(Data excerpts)
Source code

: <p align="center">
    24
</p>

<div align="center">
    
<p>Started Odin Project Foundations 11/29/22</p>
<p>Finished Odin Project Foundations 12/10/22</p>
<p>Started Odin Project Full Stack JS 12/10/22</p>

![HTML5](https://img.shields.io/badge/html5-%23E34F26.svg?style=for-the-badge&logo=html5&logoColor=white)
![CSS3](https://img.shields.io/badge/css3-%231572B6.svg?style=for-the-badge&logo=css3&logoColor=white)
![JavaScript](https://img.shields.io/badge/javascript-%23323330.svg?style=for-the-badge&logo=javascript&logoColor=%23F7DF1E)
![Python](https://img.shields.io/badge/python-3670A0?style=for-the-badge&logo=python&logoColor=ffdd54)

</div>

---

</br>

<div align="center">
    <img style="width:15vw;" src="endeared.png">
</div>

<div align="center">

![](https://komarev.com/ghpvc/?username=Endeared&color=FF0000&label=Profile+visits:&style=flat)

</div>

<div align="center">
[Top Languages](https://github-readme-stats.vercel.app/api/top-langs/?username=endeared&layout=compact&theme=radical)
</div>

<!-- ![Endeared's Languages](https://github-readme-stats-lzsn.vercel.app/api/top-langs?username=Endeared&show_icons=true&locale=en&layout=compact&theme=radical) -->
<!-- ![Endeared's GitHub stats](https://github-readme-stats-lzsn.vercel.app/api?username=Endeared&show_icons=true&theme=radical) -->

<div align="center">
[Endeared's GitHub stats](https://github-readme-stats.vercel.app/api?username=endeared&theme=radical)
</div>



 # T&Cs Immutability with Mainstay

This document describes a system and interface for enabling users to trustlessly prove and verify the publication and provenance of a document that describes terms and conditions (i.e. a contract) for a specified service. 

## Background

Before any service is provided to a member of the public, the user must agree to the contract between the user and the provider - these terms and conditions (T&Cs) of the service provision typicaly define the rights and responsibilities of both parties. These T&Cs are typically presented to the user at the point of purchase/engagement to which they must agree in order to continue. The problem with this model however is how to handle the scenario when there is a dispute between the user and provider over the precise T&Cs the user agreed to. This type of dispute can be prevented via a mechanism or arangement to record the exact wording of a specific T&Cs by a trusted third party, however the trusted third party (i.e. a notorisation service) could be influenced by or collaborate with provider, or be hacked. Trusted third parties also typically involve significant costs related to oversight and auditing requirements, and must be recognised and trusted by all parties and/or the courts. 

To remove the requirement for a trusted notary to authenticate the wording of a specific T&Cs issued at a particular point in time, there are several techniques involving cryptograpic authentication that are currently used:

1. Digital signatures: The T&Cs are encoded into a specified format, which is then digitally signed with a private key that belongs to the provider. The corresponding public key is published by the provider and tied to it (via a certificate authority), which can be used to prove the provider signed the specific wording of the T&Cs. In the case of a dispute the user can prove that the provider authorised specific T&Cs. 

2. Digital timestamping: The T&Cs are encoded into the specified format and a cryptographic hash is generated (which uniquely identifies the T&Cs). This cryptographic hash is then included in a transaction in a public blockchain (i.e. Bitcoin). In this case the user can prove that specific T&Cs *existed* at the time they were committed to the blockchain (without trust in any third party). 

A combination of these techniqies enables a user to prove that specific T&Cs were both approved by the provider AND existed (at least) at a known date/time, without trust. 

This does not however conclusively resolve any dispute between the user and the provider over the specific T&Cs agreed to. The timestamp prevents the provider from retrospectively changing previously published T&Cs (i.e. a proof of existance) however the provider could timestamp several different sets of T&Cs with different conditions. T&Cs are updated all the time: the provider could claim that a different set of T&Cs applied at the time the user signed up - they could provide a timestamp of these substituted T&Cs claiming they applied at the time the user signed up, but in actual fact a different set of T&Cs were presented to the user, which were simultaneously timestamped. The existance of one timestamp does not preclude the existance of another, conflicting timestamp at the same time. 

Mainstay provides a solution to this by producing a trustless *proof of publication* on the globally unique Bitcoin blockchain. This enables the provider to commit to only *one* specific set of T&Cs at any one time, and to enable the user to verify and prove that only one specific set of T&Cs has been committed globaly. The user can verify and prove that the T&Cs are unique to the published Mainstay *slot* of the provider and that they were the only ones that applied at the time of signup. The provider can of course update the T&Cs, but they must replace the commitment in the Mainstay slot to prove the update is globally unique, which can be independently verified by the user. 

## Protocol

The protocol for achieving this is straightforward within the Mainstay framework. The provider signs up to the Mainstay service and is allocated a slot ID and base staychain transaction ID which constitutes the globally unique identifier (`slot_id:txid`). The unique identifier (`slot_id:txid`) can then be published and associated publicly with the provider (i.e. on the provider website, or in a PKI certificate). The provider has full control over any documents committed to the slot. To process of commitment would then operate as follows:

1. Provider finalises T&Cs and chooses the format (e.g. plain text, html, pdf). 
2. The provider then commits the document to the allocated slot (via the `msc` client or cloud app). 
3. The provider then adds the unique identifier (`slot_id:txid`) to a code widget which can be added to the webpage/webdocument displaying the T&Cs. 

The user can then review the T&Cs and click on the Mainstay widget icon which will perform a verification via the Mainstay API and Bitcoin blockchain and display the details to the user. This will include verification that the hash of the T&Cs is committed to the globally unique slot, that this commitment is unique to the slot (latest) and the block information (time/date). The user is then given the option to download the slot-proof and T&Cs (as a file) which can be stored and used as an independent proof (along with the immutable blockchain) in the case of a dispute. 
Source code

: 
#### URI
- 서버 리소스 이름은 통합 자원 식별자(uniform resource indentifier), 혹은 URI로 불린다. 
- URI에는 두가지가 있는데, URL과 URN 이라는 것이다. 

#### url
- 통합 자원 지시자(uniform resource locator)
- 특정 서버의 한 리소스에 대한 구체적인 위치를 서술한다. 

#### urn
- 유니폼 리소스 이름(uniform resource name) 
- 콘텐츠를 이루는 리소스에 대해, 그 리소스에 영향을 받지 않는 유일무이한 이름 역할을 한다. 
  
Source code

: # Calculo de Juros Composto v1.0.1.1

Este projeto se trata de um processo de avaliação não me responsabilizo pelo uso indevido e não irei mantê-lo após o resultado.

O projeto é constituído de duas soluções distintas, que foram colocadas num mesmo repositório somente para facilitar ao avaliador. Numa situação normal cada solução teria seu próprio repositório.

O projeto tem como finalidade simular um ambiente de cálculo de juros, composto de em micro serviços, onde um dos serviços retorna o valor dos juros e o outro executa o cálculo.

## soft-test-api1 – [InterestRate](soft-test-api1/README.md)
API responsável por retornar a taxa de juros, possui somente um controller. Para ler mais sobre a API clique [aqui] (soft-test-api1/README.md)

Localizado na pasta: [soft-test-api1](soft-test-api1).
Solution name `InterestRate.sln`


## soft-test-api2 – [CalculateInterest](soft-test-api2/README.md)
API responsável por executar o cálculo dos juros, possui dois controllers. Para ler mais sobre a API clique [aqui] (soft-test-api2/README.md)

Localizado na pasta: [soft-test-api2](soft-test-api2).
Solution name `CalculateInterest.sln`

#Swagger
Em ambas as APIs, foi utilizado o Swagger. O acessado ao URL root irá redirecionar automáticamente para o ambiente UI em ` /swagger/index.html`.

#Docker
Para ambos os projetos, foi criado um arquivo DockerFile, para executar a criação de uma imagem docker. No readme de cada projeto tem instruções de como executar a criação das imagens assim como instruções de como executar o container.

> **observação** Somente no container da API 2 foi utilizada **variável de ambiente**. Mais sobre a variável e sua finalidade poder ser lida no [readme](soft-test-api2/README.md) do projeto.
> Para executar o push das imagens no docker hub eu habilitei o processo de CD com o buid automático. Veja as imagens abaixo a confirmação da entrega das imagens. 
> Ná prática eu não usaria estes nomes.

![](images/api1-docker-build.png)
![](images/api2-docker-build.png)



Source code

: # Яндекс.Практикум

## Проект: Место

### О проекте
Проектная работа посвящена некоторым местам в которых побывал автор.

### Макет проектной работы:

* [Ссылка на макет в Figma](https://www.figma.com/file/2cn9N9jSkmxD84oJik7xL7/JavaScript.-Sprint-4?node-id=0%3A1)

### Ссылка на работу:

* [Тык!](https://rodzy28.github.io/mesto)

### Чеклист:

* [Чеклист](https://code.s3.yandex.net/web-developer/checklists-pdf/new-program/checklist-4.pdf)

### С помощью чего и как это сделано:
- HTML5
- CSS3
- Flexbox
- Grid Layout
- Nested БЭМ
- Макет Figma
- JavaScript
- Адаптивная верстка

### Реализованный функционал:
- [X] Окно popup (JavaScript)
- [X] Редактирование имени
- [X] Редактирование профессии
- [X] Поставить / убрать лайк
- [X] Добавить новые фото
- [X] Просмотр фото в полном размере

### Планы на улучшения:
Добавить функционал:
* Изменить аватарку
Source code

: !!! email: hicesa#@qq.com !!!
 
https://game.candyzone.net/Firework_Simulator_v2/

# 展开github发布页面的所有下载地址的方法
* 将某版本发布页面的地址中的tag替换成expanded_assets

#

▶ _EXERCISE AIM_: Above are some lines. Repeat exactly, and only, those from the line that has "[Ссылка на макет" through the line that has "- Grid Layout".

▶ _ANSWER FOR THIS EXERCISE_:
* [Ссылка на макет в Figma](https://www.figma.com/file/2cn9N9jSkmxD84oJik7xL7/JavaScript.-Sprint-4?node-id=0%3A1)

### Ссылка на работу:

* [Тык!](https://rodzy28.github.io/mesto)

### Чеклист:

* [Чеклист](https://code.s3.yandex.net/web-developer/checklists-pdf/new-program/checklist-4.pdf)

### С помощью чего и как это сделано:
- HTML5
- CSS3
- Flexbox
- Grid Layout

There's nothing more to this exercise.